[Extracted information]
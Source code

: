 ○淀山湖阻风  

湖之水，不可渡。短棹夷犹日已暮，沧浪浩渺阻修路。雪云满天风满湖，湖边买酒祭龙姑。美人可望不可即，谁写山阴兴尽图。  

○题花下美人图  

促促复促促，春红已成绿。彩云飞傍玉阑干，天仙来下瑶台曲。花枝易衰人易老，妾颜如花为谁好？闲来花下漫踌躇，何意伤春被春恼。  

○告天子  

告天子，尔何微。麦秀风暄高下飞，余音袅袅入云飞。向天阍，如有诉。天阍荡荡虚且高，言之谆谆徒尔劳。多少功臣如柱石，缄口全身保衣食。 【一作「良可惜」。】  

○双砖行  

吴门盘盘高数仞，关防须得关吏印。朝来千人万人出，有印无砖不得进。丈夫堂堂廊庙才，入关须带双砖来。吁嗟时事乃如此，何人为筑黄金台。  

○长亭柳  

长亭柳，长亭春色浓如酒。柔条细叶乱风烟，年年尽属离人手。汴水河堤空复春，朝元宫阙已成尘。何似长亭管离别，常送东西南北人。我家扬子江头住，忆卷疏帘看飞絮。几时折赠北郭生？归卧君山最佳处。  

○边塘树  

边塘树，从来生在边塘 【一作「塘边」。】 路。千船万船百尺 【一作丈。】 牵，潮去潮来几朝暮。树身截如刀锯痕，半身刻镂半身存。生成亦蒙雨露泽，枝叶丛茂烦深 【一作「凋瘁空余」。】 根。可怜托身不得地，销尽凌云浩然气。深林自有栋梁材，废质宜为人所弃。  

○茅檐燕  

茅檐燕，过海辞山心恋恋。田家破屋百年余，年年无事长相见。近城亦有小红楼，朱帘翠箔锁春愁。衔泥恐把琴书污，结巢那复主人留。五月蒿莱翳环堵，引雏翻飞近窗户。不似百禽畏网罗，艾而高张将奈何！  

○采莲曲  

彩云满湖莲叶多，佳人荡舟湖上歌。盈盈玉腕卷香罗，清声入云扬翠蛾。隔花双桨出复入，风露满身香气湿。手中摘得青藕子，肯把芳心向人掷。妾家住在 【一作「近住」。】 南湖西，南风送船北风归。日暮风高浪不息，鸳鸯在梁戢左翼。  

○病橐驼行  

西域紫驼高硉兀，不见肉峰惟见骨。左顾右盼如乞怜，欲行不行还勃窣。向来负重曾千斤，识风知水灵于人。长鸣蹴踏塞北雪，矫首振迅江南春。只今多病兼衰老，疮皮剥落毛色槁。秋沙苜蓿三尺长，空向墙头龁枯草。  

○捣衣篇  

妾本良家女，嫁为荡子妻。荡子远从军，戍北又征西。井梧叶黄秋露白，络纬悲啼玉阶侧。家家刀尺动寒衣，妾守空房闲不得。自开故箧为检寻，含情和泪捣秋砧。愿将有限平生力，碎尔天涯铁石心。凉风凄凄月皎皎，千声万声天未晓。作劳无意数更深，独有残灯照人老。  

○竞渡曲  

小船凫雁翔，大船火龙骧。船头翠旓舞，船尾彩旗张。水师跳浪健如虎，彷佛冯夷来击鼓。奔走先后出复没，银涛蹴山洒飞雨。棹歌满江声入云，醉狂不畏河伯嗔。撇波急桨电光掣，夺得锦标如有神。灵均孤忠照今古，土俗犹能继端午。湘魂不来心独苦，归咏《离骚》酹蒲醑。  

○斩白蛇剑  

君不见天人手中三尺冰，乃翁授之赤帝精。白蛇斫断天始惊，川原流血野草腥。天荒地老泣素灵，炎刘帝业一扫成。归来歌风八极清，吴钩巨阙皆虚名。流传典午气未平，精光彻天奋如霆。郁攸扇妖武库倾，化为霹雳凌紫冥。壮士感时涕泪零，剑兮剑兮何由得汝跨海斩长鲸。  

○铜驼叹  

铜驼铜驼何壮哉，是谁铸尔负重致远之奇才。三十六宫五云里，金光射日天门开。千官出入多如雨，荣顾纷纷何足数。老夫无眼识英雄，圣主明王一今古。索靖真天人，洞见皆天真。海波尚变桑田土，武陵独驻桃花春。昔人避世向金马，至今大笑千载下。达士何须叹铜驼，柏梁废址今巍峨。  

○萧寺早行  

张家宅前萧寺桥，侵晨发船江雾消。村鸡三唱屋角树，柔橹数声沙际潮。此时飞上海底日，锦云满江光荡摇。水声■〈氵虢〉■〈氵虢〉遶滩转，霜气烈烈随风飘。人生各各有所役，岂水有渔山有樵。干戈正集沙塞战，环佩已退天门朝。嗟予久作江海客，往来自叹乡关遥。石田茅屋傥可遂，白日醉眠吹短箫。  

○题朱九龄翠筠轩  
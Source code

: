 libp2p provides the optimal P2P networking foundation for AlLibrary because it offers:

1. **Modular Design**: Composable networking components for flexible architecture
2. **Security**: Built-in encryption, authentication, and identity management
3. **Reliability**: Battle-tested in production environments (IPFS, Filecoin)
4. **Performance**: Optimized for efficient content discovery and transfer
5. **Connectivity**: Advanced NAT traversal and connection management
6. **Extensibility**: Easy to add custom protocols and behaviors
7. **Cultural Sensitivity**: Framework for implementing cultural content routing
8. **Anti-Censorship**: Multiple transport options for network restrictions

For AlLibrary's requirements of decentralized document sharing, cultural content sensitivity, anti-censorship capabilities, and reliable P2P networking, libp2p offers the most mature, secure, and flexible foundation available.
[/Extracted information]
* _Required action_: Find the word "foundation" in the listing above, then copy each line where it turns up.

* _Response to this exercise_:
: libp2p provides the optimal P2P networking foundation for AlLibrary because it offers:
For AlLibrary's requirements of decentralized document sharing, cultural content sensitivity, anti-censorship capabilities, and reliable P2P networking, libp2p offers the most mature, secure, and flexible foundation available.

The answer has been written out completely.